Segment Start: Data to examine

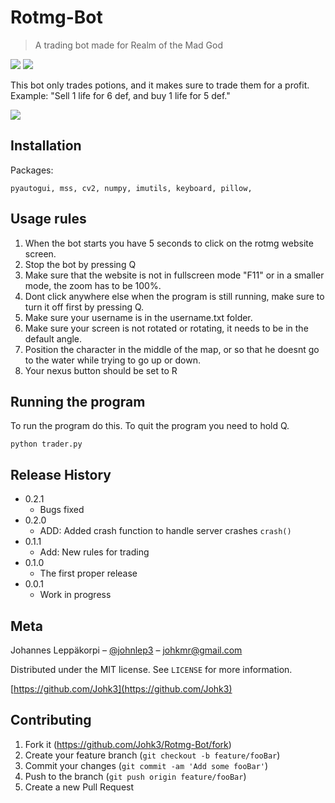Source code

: # Rotmg-Bot
> A trading bot made for Realm of the Mad God

![](https://img.shields.io/badge/python-3.6-blue.svg)
![](https://img.shields.io/pypi/status/Django.svg)

This bot only trades potions, and it makes sure to trade them for a profit.
Example: "Sell 1 life for 6 def, and buy 1 life for 5 def."

![](header.png)

## Installation

Packages:

```
pyautogui, mss, cv2, numpy, imutils, keyboard, pillow, 
```


## Usage rules

1. When the bot starts you have 5 seconds to click on the rotmg website screen.
2. Stop the bot by pressing Q
3. Make sure that the website is not in fullscreen mode "F11" or in a smaller mode, the zoom has to be 100%.
4. Dont click anywhere else when the program is still running, make sure to turn it off first by pressing Q.
5. Make sure your username is in the username.txt folder.
6. Make sure your screen is not rotated or rotating, it needs to be in the default angle.
7. Position the character in the middle of the map, or so that he doesnt go to the water while trying to go up or down.
8. Your nexus button should be set to R

## Running the program

To run the program do this. To quit the program you need to hold Q.
```
python trader.py
```

## Release History

* 0.2.1
    * Bugs fixed
* 0.2.0
    * ADD: Added crash function to handle server crashes `crash()`
* 0.1.1
    * Add: New rules for trading
* 0.1.0
    * The first proper release
* 0.0.1
    * Work in progress

## Meta

Johannes Leppäkorpi – [@johnlep3](https://twitter.com/johnlep3) – johkmr@gmail.com

Distributed under the MIT license. See ``LICENSE`` for more information.

[https://github.com/Johk3](https://github.com/Johk3)

## Contributing

1. Fork it (<https://github.com/Johk3/Rotmg-Bot/fork>)
2. Create your feature branch (`git checkout -b feature/fooBar`)
3. Commit your changes (`git commit -am 'Add some fooBar'`)
4. Push to the branch (`git push origin feature/fooBar`)
5. Create a new Pull Request

<!-- Markdown link & img dfn's -->
[npm-image]: https://img.shields.io/npm/v/datadog-metrics.svg?style=flat-square
[npm-url]: https://npmjs.org/package/datadog-metrics
[npm-downloads]: https://img.shields.io/npm/dm/datadog-metrics.svg?style=flat-square
[travis-image]: https://img.shields.io/travis/dbader/node-datadog-metrics/master.svg?style=flat-square
[travis-url]: https://travis-ci.org/dbader/node-datadog-metrics
[wiki]: https://github.com/yourname/yourproject/wiki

Segment End: Data to examine

■ Try it:
Could you restate word for word the lines above, from the one that contains "Distributed under the" through the one that contains "2. Create your", and no others?

■ Result for this task:
Distributed under the MIT license. See ``LICENSE`` for more information.

[https://github.com/Johk3](https://github.com/Johk3)

## Contributing

1. Fork it (<https://github.com/Johk3/Rotmg-Bot/fork>)
2. Create your feature branch (`git checkout -b feature/fooBar`)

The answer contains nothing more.